### EXERCISE DETAILS
Once you reach the line containing "the facilitators output" in the data below, restate each line word for word up to and including the one containing "then $T_u \cup".

(Stored data entries)
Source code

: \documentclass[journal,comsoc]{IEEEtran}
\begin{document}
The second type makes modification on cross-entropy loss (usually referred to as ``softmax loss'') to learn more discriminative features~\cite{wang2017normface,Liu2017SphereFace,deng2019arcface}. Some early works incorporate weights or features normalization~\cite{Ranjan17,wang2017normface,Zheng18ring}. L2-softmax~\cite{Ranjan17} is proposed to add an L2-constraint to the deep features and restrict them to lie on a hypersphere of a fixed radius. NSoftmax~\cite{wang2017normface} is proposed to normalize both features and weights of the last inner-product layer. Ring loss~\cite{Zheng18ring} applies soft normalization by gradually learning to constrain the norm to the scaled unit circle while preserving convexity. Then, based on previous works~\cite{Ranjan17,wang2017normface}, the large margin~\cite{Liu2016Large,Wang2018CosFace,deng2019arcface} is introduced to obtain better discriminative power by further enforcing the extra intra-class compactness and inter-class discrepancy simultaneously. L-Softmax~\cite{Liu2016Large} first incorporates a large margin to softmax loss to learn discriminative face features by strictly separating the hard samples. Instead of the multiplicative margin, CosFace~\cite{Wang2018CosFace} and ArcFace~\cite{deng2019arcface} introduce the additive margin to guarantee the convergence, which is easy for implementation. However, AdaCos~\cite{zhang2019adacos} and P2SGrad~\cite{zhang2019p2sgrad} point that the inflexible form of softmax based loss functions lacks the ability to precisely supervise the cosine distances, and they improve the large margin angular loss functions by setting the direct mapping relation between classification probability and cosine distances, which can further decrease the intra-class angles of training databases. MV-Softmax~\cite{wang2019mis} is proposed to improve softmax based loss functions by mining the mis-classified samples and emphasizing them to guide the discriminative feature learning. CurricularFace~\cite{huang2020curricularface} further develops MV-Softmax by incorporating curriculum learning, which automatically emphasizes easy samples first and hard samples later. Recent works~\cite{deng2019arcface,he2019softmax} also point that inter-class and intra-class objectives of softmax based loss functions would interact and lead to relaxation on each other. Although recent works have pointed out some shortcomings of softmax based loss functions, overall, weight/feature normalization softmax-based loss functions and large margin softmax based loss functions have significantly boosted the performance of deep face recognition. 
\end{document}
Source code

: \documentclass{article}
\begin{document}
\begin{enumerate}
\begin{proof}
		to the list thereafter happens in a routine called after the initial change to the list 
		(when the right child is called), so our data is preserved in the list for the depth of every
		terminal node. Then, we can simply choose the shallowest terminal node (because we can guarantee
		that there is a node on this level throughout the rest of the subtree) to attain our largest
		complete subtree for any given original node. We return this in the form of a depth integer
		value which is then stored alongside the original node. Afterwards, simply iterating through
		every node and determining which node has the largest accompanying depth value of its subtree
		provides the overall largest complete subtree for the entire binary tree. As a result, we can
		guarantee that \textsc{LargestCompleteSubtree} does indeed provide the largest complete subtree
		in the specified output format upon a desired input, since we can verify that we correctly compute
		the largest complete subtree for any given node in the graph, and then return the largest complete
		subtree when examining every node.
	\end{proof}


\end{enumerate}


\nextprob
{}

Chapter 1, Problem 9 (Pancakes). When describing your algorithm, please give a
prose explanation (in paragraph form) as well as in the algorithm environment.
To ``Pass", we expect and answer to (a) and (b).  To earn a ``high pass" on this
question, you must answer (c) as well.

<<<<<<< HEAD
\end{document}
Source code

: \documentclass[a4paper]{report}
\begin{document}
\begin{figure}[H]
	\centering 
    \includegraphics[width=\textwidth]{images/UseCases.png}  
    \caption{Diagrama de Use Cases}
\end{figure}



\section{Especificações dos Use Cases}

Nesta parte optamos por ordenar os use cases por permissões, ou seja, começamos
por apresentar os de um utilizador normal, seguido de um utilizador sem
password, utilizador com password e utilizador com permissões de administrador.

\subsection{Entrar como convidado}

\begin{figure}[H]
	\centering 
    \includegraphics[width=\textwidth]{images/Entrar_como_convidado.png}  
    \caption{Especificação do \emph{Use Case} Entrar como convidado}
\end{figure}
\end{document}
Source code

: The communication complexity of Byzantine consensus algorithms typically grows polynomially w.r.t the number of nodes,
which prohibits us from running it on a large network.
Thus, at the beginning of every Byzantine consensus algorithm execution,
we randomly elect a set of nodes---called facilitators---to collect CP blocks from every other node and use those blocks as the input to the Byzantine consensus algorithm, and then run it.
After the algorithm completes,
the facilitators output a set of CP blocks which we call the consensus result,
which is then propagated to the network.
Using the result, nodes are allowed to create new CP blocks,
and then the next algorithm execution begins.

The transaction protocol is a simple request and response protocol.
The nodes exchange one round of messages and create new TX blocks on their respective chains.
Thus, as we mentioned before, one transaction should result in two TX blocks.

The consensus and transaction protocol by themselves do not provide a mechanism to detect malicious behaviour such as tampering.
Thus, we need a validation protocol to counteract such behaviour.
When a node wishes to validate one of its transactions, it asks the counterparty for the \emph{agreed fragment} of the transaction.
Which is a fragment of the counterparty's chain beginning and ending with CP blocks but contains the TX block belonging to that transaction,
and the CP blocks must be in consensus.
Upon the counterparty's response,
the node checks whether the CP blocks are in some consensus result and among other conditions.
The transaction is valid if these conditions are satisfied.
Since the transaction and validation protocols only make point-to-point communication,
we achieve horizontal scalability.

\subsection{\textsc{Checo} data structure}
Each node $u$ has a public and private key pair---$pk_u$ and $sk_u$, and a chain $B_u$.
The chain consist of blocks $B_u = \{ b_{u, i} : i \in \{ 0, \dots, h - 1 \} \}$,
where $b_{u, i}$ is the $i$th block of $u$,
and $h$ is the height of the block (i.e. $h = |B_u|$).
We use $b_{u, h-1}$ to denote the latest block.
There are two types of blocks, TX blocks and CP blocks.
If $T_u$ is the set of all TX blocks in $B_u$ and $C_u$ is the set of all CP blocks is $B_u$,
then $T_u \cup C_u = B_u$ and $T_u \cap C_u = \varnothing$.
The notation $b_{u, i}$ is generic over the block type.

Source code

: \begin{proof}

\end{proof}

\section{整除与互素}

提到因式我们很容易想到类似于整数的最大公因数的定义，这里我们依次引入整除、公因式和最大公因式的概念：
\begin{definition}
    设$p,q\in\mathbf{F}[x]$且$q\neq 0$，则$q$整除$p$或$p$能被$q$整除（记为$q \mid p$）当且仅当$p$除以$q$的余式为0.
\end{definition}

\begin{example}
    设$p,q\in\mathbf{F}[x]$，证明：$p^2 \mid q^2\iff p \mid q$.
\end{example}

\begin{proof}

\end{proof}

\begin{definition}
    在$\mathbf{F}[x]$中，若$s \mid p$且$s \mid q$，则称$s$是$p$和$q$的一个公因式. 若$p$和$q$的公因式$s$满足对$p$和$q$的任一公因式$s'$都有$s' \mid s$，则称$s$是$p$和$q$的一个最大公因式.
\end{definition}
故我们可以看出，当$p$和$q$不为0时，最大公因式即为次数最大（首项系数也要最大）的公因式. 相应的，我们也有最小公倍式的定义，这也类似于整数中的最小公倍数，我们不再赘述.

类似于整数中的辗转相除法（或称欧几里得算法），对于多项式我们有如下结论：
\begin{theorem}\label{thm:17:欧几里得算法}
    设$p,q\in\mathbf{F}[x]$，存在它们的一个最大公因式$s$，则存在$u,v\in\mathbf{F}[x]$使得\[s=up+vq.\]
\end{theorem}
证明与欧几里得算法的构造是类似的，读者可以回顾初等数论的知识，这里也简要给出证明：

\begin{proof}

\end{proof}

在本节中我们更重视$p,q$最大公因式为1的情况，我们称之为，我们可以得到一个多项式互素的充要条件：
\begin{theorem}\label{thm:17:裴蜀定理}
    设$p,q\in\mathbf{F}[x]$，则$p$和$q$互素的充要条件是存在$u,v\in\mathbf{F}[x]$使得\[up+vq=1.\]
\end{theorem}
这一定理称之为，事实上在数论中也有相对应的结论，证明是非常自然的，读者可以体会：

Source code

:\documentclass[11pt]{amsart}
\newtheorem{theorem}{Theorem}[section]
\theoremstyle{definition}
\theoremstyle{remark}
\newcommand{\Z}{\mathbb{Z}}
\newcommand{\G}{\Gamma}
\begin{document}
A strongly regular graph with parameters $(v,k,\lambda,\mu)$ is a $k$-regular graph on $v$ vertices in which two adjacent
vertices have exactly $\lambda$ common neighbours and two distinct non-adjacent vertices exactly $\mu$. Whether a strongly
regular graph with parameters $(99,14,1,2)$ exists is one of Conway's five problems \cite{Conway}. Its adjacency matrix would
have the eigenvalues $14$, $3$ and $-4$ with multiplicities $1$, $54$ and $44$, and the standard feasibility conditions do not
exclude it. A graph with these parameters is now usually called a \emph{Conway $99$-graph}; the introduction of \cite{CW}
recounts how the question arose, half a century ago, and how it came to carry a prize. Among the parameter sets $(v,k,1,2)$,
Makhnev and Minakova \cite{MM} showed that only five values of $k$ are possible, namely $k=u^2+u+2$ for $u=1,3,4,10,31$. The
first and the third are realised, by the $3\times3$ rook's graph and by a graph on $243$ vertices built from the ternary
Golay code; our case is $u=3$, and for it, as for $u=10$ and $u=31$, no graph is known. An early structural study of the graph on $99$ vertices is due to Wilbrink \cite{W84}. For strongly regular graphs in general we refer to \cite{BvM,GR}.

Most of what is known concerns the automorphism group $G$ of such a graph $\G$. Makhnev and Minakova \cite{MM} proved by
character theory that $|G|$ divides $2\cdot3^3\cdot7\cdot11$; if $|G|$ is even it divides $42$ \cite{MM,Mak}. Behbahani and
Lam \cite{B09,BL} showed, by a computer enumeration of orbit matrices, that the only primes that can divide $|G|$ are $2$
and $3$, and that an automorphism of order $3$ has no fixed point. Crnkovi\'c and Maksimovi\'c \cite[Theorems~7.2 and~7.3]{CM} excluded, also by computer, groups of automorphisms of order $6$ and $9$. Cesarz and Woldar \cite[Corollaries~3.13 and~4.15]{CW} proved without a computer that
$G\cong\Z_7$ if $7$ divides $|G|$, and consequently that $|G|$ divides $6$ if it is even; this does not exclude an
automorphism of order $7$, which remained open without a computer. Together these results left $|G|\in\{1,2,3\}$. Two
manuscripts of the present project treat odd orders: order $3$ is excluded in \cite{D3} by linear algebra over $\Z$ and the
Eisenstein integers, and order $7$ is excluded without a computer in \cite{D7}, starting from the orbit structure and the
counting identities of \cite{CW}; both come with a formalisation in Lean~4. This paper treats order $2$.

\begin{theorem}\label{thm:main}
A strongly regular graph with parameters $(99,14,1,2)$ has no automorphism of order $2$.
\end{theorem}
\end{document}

### RESPONSE BOX
the facilitators output a set of CP blocks which we call the consensus result,
which is then propagated to the network.
Using the result, nodes are allowed to create new CP blocks,
and then the next algorithm execution begins.

The transaction protocol is a simple request and response protocol.
The nodes exchange one round of messages and create new TX blocks on their respective chains.
Thus, as we mentioned before, one transaction should result in two TX blocks.

The consensus and transaction protocol by themselves do not provide a mechanism to detect malicious behaviour such as tampering.
Thus, we need a validation protocol to counteract such behaviour.
When a node wishes to validate one of its transactions, it asks the counterparty for the \emph{agreed fragment} of the transaction.
Which is a fragment of the counterparty's chain beginning and ending with CP blocks but contains the TX block belonging to that transaction,
and the CP blocks must be in consensus.
Upon the counterparty's response,
the node checks whether the CP blocks are in some consensus result and among other conditions.
The transaction is valid if these conditions are satisfied.
Since the transaction and validation protocols only make point-to-point communication,
we achieve horizontal scalability.

\subsection{\textsc{Checo} data structure}
Each node $u$ has a public and private key pair---$pk_u$ and $sk_u$, and a chain $B_u$.
The chain consist of blocks $B_u = \{ b_{u, i} : i \in \{ 0, \dots, h - 1 \} \}$,
where $b_{u, i}$ is the $i$th block of $u$,
and $h$ is the height of the block (i.e. $h = |B_u|$).
We use $b_{u, h-1}$ to denote the latest block.
There are two types of blocks, TX blocks and CP blocks.
If $T_u$ is the set of all TX blocks in $B_u$ and $C_u$ is the set of all CP blocks is $B_u$,
then $T_u \cup C_u = B_u$ and $T_u \cap C_u = \varnothing$.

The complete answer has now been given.